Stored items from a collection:
----
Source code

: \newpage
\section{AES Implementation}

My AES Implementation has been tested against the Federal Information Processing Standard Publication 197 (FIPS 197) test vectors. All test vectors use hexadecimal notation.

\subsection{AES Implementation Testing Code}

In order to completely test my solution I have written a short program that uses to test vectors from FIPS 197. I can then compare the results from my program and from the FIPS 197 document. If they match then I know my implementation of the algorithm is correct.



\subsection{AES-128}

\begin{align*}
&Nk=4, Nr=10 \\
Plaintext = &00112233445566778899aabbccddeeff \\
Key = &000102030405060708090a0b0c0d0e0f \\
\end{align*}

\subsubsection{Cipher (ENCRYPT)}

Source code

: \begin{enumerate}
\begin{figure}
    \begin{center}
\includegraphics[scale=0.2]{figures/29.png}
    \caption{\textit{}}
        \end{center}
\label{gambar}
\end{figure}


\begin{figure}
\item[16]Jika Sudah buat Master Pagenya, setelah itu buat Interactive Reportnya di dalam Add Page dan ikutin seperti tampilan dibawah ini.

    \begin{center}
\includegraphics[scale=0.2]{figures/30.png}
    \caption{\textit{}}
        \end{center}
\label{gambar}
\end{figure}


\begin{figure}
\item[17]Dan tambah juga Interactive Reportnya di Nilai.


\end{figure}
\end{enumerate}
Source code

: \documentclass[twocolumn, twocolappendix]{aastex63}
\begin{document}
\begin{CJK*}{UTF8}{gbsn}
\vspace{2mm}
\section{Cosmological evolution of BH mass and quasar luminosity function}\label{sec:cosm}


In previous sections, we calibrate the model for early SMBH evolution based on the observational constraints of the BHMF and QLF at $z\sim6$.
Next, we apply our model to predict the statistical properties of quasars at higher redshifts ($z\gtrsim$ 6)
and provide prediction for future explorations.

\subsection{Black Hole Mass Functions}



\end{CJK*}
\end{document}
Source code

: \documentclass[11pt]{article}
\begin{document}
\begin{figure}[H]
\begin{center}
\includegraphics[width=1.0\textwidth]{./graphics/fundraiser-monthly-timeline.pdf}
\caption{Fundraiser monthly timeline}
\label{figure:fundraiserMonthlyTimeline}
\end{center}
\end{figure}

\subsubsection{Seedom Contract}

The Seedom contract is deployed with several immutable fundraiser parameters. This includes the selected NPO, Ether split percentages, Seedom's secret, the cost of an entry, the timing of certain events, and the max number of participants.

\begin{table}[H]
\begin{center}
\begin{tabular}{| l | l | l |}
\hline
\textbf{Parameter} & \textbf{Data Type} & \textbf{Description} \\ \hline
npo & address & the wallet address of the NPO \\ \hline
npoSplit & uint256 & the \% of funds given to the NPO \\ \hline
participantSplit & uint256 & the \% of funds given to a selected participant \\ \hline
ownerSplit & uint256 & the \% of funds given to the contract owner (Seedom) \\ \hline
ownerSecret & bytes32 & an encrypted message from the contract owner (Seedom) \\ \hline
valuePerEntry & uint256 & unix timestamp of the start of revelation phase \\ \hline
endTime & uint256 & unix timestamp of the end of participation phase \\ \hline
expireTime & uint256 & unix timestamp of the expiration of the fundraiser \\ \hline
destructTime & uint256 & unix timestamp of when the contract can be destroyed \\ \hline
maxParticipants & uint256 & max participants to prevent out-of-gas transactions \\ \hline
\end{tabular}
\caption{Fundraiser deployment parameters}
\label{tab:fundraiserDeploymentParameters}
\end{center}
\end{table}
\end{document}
----
# [Activity]
Would you reproduce all of the data exactly, without a single alteration?

# [Reply]
Source code

: \newpage
\section{AES Implementation}

My AES Implementation has been tested against the Federal Information Processing Standard Publication 197 (FIPS 197) test vectors. All test vectors use hexadecimal notation.

\subsection{AES Implementation Testing Code}

In order to completely test my solution I have written a short program that uses to test vectors from FIPS 197. I can then compare the results from my program and from the FIPS 197 document. If they match then I know my implementation of the algorithm is correct.



\subsection{AES-128}

\begin{align*}
&Nk=4, Nr=10 \\
Plaintext = &00112233445566778899aabbccddeeff \\
Key = &000102030405060708090a0b0c0d0e0f \\
\end{align*}

\subsubsection{Cipher (ENCRYPT)}

Source code

: \begin{enumerate}
\begin{figure}
    \begin{center}
\includegraphics[scale=0.2]{figures/29.png}
    \caption{\textit{}}
        \end{center}
\label{gambar}
\end{figure}


\begin{figure}
\item[16]Jika Sudah buat Master Pagenya, setelah itu buat Interactive Reportnya di dalam Add Page dan ikutin seperti tampilan dibawah ini.

    \begin{center}
\includegraphics[scale=0.2]{figures/30.png}
    \caption{\textit{}}
        \end{center}
\label{gambar}
\end{figure}


\begin{figure}
\item[17]Dan tambah juga Interactive Reportnya di Nilai.


\end{figure}
\end{enumerate}
Source code

: \documentclass[twocolumn, twocolappendix]{aastex63}
\begin{document}
\begin{CJK*}{UTF8}{gbsn}
\vspace{2mm}
\section{Cosmological evolution of BH mass and quasar luminosity function}\label{sec:cosm}


In previous sections, we calibrate the model for early SMBH evolution based on the observational constraints of the BHMF and QLF at $z\sim6$.
Next, we apply our model to predict the statistical properties of quasars at higher redshifts ($z\gtrsim$ 6)
and provide prediction for future explorations.

\subsection{Black Hole Mass Functions}



\end{CJK*}
\end{document}
Source code

: \documentclass[11pt]{article}
\begin{document}
\begin{figure}[H]
\begin{center}
\includegraphics[width=1.0\textwidth]{./graphics/fundraiser-monthly-timeline.pdf}
\caption{Fundraiser monthly timeline}
\label{figure:fundraiserMonthlyTimeline}
\end{center}
\end{figure}

\subsubsection{Seedom Contract}

The Seedom contract is deployed with several immutable fundraiser parameters. This includes the selected NPO, Ether split percentages, Seedom's secret, the cost of an entry, the timing of certain events, and the max number of participants.

\begin{table}[H]
\begin{center}
\begin{tabular}{| l | l | l |}
\hline
\textbf{Parameter} & \textbf{Data Type} & \textbf{Description} \\ \hline
npo & address & the wallet address of the NPO \\ \hline
npoSplit & uint256 & the \% of funds given to the NPO \\ \hline
participantSplit & uint256 & the \% of funds given to a selected participant \\ \hline
ownerSplit & uint256 & the \% of funds given to the contract owner (Seedom) \\ \hline
ownerSecret & bytes32 & an encrypted message from the contract owner (Seedom) \\ \hline
valuePerEntry & uint256 & unix timestamp of the start of revelation phase \\ \hline
endTime & uint256 & unix timestamp of the end of participation phase \\ \hline
expireTime & uint256 & unix timestamp of the expiration of the fundraiser \\ \hline
destructTime & uint256 & unix timestamp of when the contract can be destroyed \\ \hline
maxParticipants & uint256 & max participants to prevent out-of-gas transactions \\ \hline
\end{tabular}
\caption{Fundraiser deployment parameters}
\label{tab:fundraiserDeploymentParameters}
\end{center}
\end{table}
\end{document}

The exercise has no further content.